Work required: Go through the records below from the first line and print each one exactly, stopping after the line that contains "- [ ] Frontend". Do not print pictures or anything past that line.

==== Supplied material ====

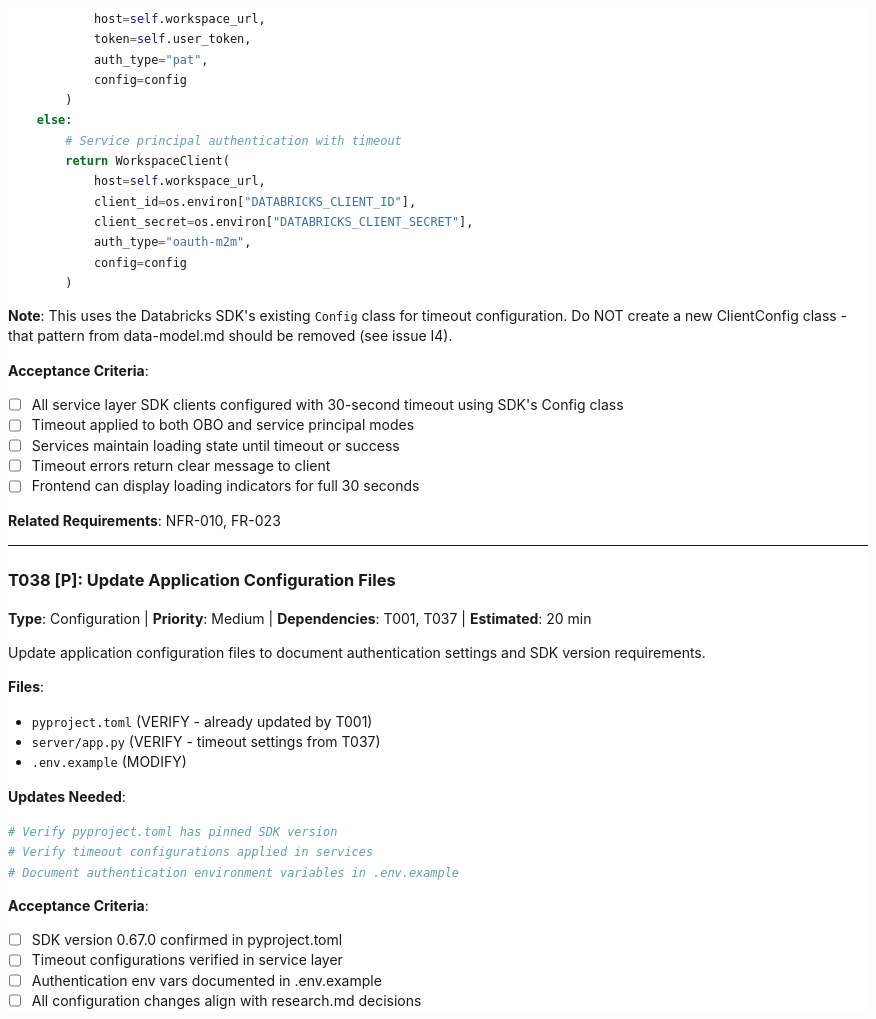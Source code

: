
 ```python
            host=self.workspace_url,
            token=self.user_token,
            auth_type="pat",
            config=config
        )
    else:
        # Service principal authentication with timeout
        return WorkspaceClient(
            host=self.workspace_url,
            client_id=os.environ["DATABRICKS_CLIENT_ID"],
            client_secret=os.environ["DATABRICKS_CLIENT_SECRET"],
            auth_type="oauth-m2m",
            config=config
        )
```

**Note**: This uses the Databricks SDK's existing `Config` class for timeout configuration. Do NOT create a new ClientConfig class - that pattern from data-model.md should be removed (see issue I4).

**Acceptance Criteria**:
- [ ] All service layer SDK clients configured with 30-second timeout using SDK's Config class
- [ ] Timeout applied to both OBO and service principal modes
- [ ] Services maintain loading state until timeout or success
- [ ] Timeout errors return clear message to client
- [ ] Frontend can display loading indicators for full 30 seconds

**Related Requirements**: NFR-010, FR-023

---

### T038 [P]: Update Application Configuration Files
**Type**: Configuration | **Priority**: Medium | **Dependencies**: T001, T037 | **Estimated**: 20 min

Update application configuration files to document authentication settings and SDK version requirements.

**Files**:
- `pyproject.toml` (VERIFY - already updated by T001)
- `server/app.py` (VERIFY - timeout settings from T037)
- `.env.example` (MODIFY)

**Updates Needed**:
```bash
# Verify pyproject.toml has pinned SDK version
# Verify timeout configurations applied in services
# Document authentication environment variables in .env.example
```

**Acceptance Criteria**:
- [ ] SDK version 0.67.0 confirmed in pyproject.toml
- [ ] Timeout configurations verified in service layer
- [ ] Authentication env vars documented in .env.example
- [ ] All configuration changes align with research.md decisions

====

Response:
Source code

:
 ```python
            host=self.workspace_url,
            token=self.user_token,
            auth_type="pat",
            config=config
        )
    else:
        # Service principal authentication with timeout
        return WorkspaceClient(
            host=self.workspace_url,
            client_id=os.environ["DATABRICKS_CLIENT_ID"],
            client_secret=os.environ["DATABRICKS_CLIENT_SECRET"],
            auth_type="oauth-m2m",
            config=config
        )
```

**Note**: This uses the Databricks SDK's existing `Config` class for timeout configuration. Do NOT create a new ClientConfig class - that pattern from data-model.md should be removed (see issue I4).

**Acceptance Criteria**:
- [ ] All service layer SDK clients configured with 30-second timeout using SDK's Config class
- [ ] Timeout applied to both OBO and service principal modes
- [ ] Services maintain loading state until timeout or success
- [ ] Timeout errors return clear message to client
- [ ] Frontend can display loading indicators for full 30 seconds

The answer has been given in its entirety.